--- Records supplied Enclosed Below ---

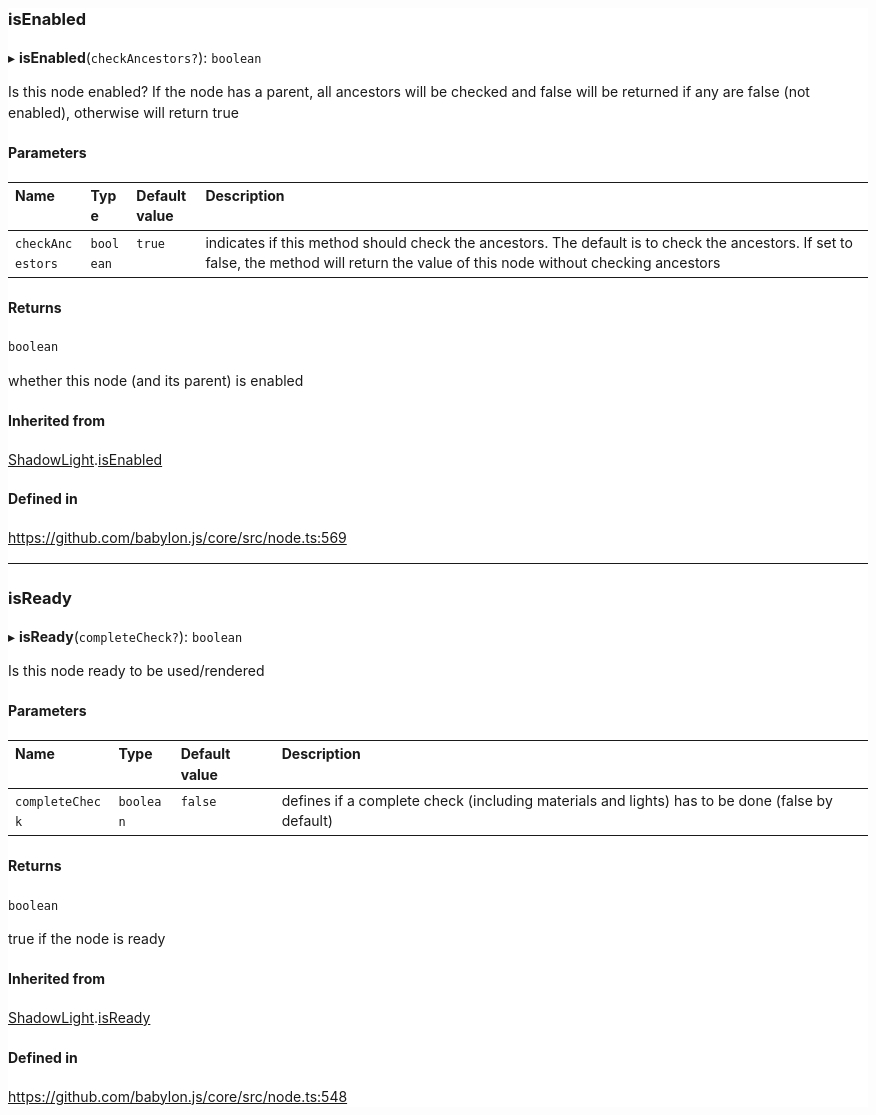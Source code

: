 ### isEnabled

▸ **isEnabled**(`checkAncestors?`): `boolean`

Is this node enabled?
If the node has a parent, all ancestors will be checked and false will be returned if any are false (not enabled), otherwise will return true

#### Parameters

| Name | Type | Default value | Description |
| :------ | :------ | :------ | :------ |
| `checkAncestors` | `boolean` | `true` | indicates if this method should check the ancestors. The default is to check the ancestors. If set to false, the method will return the value of this node without checking ancestors |

#### Returns

`boolean`

whether this node (and its parent) is enabled

#### Inherited from

[ShadowLight](ShadowLight.md).[isEnabled](ShadowLight.md#isenabled)

#### Defined in

https://github.com/babylon.js/core/src/node.ts:569

___

### isReady

▸ **isReady**(`completeCheck?`): `boolean`

Is this node ready to be used/rendered

#### Parameters

| Name | Type | Default value | Description |
| :------ | :------ | :------ | :------ |
| `completeCheck` | `boolean` | `false` | defines if a complete check (including materials and lights) has to be done (false by default) |

#### Returns

`boolean`

true if the node is ready

#### Inherited from

[ShadowLight](ShadowLight.md).[isReady](ShadowLight.md#isready)

#### Defined in

https://github.com/babylon.js/core/src/node.ts:548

--- End of Enclosed Records supplied ---

Task instructions
Everything in the data must be printed verbatim except the pictures.

Result of the task
Source code

: ### isEnabled

▸ **isEnabled**(`checkAncestors?`): `boolean`

Is this node enabled?
If the node has a parent, all ancestors will be checked and false will be returned if any are false (not enabled), otherwise will return true

#### Parameters

| Name | Type | Default value | Description |
| :------ | :------ | :------ | :------ |
| `checkAncestors` | `boolean` | `true` | indicates if this method should check the ancestors. The default is to check the ancestors. If set to false, the method will return the value of this node without checking ancestors |

#### Returns

`boolean`

whether this node (and its parent) is enabled

#### Inherited from

[ShadowLight](ShadowLight.md).[isEnabled](ShadowLight.md#isenabled)

#### Defined in

https://github.com/babylon.js/core/src/node.ts:569

___

### isReady

▸ **isReady**(`completeCheck?`): `boolean`

Is this node ready to be used/rendered

#### Parameters

| Name | Type | Default value | Description |
| :------ | :------ | :------ | :------ |
| `completeCheck` | `boolean` | `false` | defines if a complete check (including materials and lights) has to be done (false by default) |

#### Returns

`boolean`

true if the node is ready

#### Inherited from

[ShadowLight](ShadowLight.md).[isReady](ShadowLight.md#isready)

#### Defined in

https://github.com/babylon.js/core/src/node.ts:548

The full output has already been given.